单椎体内固定术可在保留上颈椎活动功能的同时降低手术损伤。目前已有的临床研究同样表明其适用于伴有横韧带断裂的寰椎骨折,似乎有着很好的应用前景,但其能否替代寰枢椎融合术,尚无更大样本量的临床研究数据支撑。同时,单椎体内固定术的一些并发症也不应被忽视。高坤等[46]应用后路单轴螺钉单节段内固定术治疗25例不稳定性寰椎骨折患者,术后2例发生切口浅部感染。赵朵等[47]应用后路钉板单节段内固定术治疗20例不稳定性Jefferson骨折患者,术中出血量为(168.5±49.8)mL,手术时间为(90.5±20.6)min,均高于经口前入路手术,手术风险较大。最后,采用单椎体内固定术治疗不稳定性寰椎骨折的研究有限且可信度不高,部分研究中的不稳定性寰椎骨折患者其横韧带仍是完整的,其手术安全性与有效性有待系统的、大样本量的临床研究进一步证实。

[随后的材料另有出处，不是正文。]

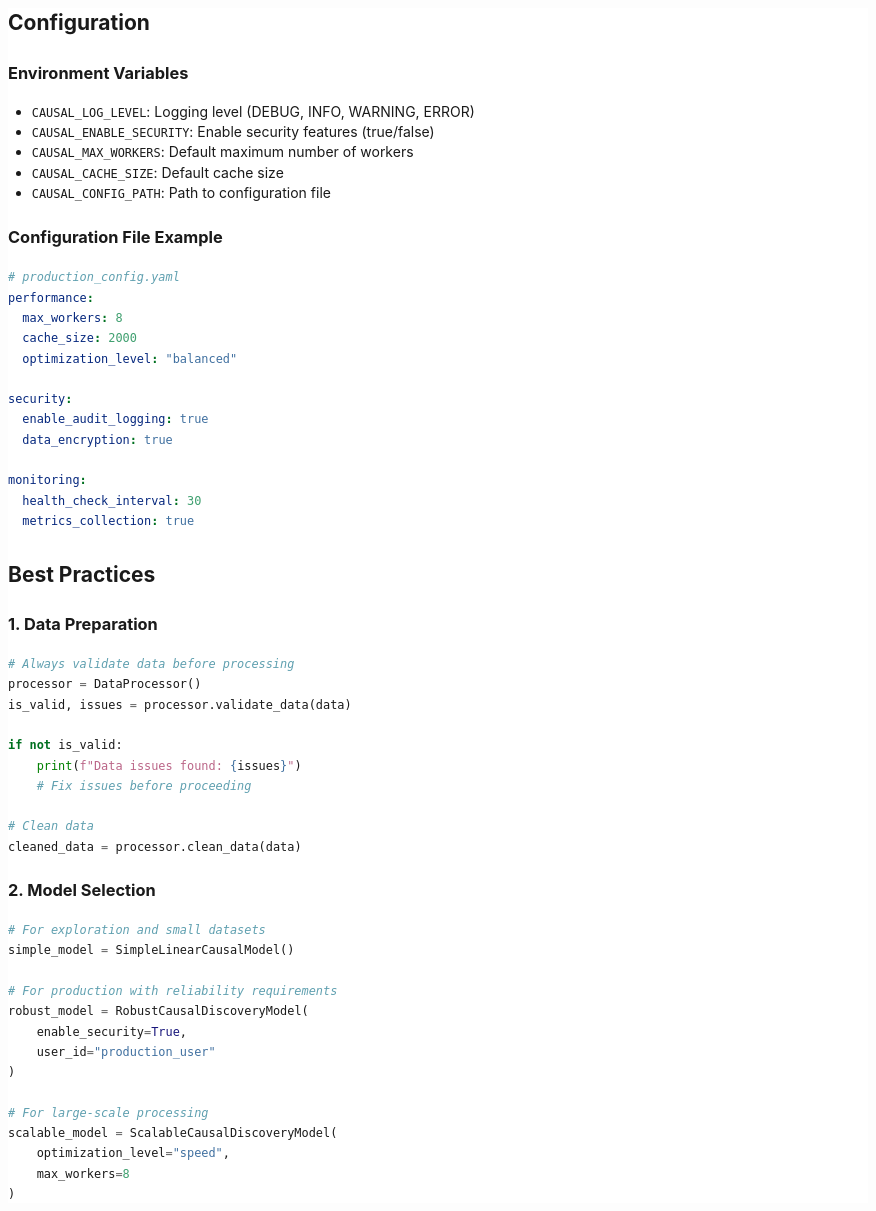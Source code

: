 ## Configuration

### Environment Variables

- `CAUSAL_LOG_LEVEL`: Logging level (DEBUG, INFO, WARNING, ERROR)
- `CAUSAL_ENABLE_SECURITY`: Enable security features (true/false)
- `CAUSAL_MAX_WORKERS`: Default maximum number of workers
- `CAUSAL_CACHE_SIZE`: Default cache size
- `CAUSAL_CONFIG_PATH`: Path to configuration file

### Configuration File Example

```yaml
# production_config.yaml
performance:
  max_workers: 8
  cache_size: 2000
  optimization_level: "balanced"

security:
  enable_audit_logging: true
  data_encryption: true

monitoring:
  health_check_interval: 30
  metrics_collection: true
```

## Best Practices

### 1. Data Preparation
```python
# Always validate data before processing
processor = DataProcessor()
is_valid, issues = processor.validate_data(data)

if not is_valid:
    print(f"Data issues found: {issues}")
    # Fix issues before proceeding

# Clean data
cleaned_data = processor.clean_data(data)
```

### 2. Model Selection
```python
# For exploration and small datasets
simple_model = SimpleLinearCausalModel()

# For production with reliability requirements
robust_model = RobustCausalDiscoveryModel(
    enable_security=True,
    user_id="production_user"
)

# For large-scale processing
scalable_model = ScalableCausalDiscoveryModel(
    optimization_level="speed",
    max_workers=8
)
```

目前临床治疗中,主要争议在于各种手术方法的适用范围尚无统一标准。笔者认为,对于不稳定性寰椎骨折,若不伴有横韧带断裂,可根据患者的具体情况选择非手术或手术治疗,若选择非手术治疗,则应定期随访,一旦发现骨折不愈合并影响上颈椎稳定性,可采用兼顾寰椎稳定性恢复与活动性保留的单椎体内固定术进行治疗;若伴有横韧带断裂,则主张采用多节段内固定术进行治疗,以求更加稳定的脊柱环境。

4 结语和展望

综上所述,目前临床研究过程中已有多种寰椎骨折分型,各种分型多以损伤机制和解剖部位为着眼点,但分型均未涉及横韧带损伤状态,对骨折严重程度及临床预后的指导意义有限。同时,目前尚无一种分型系统能够包括所有类型的寰椎骨折,尚需一种能包含所有骨折类型且能指导治疗和判断预后的寰椎骨折分型系统。其次,寰椎骨折后稳定性的判断需要结合横韧带断裂、纵韧带和相关骨结构进行综合分析,其中基于横韧带损伤状态对寰椎骨折稳定性影响的判断是争论主要所在,同时相应的影像学判断标准仍需要更多的实验数据支撑。最后,大多数寰椎骨折可经非手术治疗取得良好疗效,因此,在患者病情允许的情况下,非手术治疗依旧是首选的治疗方式;对于不伴横韧带损伤的不稳定性寰椎骨折,应根据患者具体情况选择治疗方式,单椎体内固定术似乎是不错的选择,但临床应用仍应慎重;对于伴横韧带损伤的不稳定性寰枢椎骨折,寰枢椎融合术仍为目前的主流治疗方式。